Report: DC Axes Paradise Lost as Wonder Woman Reboot Takes Shape

Report: DC Axes Paradise Lost as Wonder Woman Reboot Takes Shape
Image credit: Legion-Media

Paradise Lost is reportedly off the table as DC pivots to a big-screen Wonder Woman reboot, with Supergirl writer Ana Nogueira penning the script.

DC Studios under James Gunn and Peter Safran likes to swing big. Some of those swings connect, some drift into the fog, but the ambition is there. Now it sounds like one of the early Chapter 1: Gods and Monsters shows, 'Paradise Lost' — the Amazon-focused prequel series set on Themyscira before Diana — has quietly gone away. And that says a lot about where DC might be steering Wonder Woman next.

'Paradise Lost' sounds... lost

Industry watcher John Rocha says the show is no longer moving forward after DC met with writers and took pitches. His wording leaves little wiggle room:

'Sources are telling me that DC was meeting with writers for Paradise Lost, was taking pitches for Paradise Lost, but they’ve been informed that the project is dead. Paradise Lost is dead. [It] will not be happening as a TV show.'

'They’re being told... this project is now dead, no longer an active development. Dead.' He also notes plenty of fans found it odd to do a Themyscira series without Wonder Woman.

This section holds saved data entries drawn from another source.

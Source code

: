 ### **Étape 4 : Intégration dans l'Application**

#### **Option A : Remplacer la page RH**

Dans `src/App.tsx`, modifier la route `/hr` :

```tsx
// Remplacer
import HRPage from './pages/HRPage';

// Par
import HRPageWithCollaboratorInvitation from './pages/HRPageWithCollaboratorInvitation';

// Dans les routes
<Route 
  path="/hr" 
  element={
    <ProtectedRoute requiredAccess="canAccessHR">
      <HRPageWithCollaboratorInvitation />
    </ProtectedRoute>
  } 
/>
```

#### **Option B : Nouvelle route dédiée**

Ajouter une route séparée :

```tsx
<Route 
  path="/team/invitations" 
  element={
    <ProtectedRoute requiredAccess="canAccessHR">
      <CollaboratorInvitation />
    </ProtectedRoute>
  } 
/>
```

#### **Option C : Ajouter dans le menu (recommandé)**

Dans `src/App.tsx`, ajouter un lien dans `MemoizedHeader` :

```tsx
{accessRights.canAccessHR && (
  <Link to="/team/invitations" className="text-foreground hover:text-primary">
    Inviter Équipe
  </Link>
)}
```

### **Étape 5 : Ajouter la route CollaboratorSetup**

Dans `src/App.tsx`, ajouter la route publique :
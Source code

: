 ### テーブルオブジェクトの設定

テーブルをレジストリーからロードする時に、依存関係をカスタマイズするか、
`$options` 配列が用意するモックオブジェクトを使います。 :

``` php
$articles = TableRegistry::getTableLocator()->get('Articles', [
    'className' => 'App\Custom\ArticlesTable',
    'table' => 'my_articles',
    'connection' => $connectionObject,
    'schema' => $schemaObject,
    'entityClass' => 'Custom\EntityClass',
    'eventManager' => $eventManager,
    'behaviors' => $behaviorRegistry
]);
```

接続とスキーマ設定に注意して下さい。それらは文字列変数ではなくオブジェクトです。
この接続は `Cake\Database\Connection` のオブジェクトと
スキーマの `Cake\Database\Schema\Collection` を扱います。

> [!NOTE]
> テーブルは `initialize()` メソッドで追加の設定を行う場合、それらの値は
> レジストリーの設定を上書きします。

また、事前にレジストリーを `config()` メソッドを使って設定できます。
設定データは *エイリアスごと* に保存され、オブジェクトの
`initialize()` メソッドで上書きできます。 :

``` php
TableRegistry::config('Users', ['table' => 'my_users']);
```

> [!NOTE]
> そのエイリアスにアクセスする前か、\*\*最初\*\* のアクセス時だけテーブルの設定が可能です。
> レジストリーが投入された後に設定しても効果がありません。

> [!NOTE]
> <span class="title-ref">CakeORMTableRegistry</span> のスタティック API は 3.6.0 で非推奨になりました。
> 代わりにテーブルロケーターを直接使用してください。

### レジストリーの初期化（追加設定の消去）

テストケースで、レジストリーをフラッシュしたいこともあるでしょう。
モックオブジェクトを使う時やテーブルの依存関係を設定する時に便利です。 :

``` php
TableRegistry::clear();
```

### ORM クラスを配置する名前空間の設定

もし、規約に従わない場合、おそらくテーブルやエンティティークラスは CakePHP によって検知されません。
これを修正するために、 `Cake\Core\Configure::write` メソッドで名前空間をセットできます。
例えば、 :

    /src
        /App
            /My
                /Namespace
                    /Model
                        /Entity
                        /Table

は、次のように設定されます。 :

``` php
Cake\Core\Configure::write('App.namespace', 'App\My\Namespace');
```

Officially, DC hasn’t announced a cancellation. Unofficially, this tracks with the studio reshuffling pieces across Gods and Monsters since that first big reveal, which also included bold picks like Clayface, Swamp Thing, The Authority, and Waller. Some of those are still alive, others are circling, and a few feel MIA.

So what is in the mix right now?

The lineup floating around looks different than it did a year ago, with these projects repeatedly popping up as in the works for film and TV:

  • Clayface
  • Lanterns
  • Man of Tomorrow
  • Blue Beetle
  • DC Crime (please, find another title)
  • Mister Miracle

Wonder Woman: reset mode?

There’s chatter that 'Supergirl' scribe Ana Nogueira is writing a new Wonder Woman movie. If true, shelving 'Paradise Lost' could be DC clearing the deck to reintroduce Diana properly on the big screen rather than detouring with a prequel show. Kind of wild that one of DC’s Trinity doesn’t have a clear relaunch roadmap yet, but here we are.

The Gadot and Jenkins of it all

Gal Gadot’s first 'Wonder Woman' smashed to $822.9 million worldwide. I still think that movie is two-thirds terrific. The sequel? Wrong place, wrong time. 'Wonder Woman 1984' walked into a global pandemic, so any box-office autopsy there needs a dozen asterisks. We’ll never know what it might have done in normal conditions.

As for Patty Jenkins, she went from directing one of DC’s biggest winners to basically vanishing from the franchise. Her 'Rogue Squadron' movie remains a speck on the horizon, and she’s now attached to a new project with Universal and the Lego Group. I wouldn’t bet on her steering DC’s next Wonder Woman, and it doesn’t look like DC is betting on that either.

Who wears the tiara next?

Word is Gunn wants a clean slate for the character. Melissa Barrera’s name keeps getting tossed around (with a public nod from Simu Liu, for what that’s worth). If DC truly is moving on from Gadot, that tracks with the broader reset vibe across the slate.

Bottom line: if Rocha’s intel holds, 'Paradise Lost' is out, and DC is pivoting to reboot Wonder Woman the old-fashioned way — with a movie. We’re still waiting on official word, but the Amazonian plans are clearly in flux.